5 + 1 Mistakes Early Stage Startups Commit : Enter a Lion’s Den Hunting For Breakfast

Early stage startup founders go through a lot of chaos. There is a pressure to get the product out, meet potential investors, hire people and importantly, learn the art of sales/acquire new skills.

Over the last few days, I’ve met several early stage entrepreneurs and this article is a summary of few (soft) mistakes that I see entrepreneurs committing. By calling these as soft mistakes, I am excluding mistakes related to building the right product/finding product-market fit/hiring etc etc.

Note that these mistakes mostly won’t have an immediate impact, but will (suddenly) show up when you least expect them to!

Startup Mistake
Startup Mistake

Startup Mistake #1: Attend workshops organized by angels/investors on ‘how to raise money’.

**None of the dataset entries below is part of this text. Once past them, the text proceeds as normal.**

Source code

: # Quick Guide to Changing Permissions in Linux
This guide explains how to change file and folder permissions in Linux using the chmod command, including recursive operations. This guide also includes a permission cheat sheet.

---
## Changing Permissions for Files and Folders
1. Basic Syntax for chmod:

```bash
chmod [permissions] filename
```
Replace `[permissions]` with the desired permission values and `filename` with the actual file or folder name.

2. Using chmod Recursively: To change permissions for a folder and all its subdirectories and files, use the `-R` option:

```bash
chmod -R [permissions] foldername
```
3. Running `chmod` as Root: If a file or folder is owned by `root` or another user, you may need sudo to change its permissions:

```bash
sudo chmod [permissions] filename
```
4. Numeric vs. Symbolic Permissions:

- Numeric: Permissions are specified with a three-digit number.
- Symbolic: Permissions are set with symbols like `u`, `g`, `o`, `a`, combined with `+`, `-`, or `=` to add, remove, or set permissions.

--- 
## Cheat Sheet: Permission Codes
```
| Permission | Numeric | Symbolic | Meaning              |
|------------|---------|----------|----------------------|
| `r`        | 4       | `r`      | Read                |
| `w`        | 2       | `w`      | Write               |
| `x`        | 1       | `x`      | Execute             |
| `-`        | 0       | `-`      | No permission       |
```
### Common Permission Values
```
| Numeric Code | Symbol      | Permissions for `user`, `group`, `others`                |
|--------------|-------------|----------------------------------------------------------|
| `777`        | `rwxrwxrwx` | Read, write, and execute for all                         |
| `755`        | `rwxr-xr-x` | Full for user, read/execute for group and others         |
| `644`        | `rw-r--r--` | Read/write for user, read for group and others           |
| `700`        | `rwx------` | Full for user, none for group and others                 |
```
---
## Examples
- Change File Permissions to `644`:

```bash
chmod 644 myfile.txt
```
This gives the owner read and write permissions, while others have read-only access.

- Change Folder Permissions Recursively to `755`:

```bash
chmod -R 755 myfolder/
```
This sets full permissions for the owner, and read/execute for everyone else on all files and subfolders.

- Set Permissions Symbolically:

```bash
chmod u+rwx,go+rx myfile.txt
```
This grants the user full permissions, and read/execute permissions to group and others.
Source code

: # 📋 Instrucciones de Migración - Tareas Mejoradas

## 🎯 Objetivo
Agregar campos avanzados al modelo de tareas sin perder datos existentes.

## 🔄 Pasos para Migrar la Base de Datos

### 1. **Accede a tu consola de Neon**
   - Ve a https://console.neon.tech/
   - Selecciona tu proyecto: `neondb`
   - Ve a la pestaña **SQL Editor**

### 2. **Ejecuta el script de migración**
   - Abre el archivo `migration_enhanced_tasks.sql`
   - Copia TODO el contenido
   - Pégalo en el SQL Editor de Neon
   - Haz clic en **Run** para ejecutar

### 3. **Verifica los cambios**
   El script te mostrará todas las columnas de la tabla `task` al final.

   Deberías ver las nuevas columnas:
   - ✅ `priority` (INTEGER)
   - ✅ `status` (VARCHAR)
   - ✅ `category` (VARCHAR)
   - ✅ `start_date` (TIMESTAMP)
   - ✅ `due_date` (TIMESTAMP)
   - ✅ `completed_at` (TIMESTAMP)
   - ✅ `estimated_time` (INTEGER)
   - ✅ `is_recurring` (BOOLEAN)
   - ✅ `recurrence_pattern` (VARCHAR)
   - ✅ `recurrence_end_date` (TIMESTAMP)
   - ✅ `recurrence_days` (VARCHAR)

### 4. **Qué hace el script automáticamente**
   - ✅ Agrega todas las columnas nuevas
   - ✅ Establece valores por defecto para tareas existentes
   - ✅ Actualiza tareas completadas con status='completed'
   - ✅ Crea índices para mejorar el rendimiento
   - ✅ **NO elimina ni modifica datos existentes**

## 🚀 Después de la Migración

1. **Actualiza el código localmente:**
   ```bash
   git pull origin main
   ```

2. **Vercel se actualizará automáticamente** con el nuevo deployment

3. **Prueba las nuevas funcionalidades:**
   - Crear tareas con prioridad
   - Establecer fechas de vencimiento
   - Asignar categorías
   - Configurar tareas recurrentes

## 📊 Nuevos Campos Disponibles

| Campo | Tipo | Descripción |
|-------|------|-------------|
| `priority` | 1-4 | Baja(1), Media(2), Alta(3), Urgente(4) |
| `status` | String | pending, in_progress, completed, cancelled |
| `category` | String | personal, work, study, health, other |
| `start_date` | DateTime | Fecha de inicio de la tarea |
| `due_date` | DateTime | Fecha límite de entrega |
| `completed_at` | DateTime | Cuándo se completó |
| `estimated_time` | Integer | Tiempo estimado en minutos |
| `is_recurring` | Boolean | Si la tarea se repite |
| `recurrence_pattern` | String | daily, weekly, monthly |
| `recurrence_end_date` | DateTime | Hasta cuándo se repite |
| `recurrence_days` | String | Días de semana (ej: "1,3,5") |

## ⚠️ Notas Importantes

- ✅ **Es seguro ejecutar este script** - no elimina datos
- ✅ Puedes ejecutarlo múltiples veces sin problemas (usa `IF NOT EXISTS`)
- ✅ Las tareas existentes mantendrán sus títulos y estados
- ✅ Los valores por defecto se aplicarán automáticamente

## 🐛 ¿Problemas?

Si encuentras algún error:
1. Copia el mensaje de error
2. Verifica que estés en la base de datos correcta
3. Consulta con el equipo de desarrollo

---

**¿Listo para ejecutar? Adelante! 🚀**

It’s not that Investors have wrong intention, but it’s just that entrepreneurs shouldn’t be learning funding tricks from them.

It’s as good as going to a lion’s den hunting for breakfast; or to learn ‘how to eat dinner (and not be a dinner)’ organized by Lions and Tiger Academy.

Startup Mistake #2: The Echochamber of 4F.

The early stage of any business is full of chaos.  You have a hypothesis, but don’t know how to go about validating it.

The product isn’t ready, there are hardly any resource$ to deploy and validating the hypothesis becomes all the more difficult.

And here is what you are probably doing (the easy way out): Asking Friends, Families and Fellow Entrepreneurs for validation.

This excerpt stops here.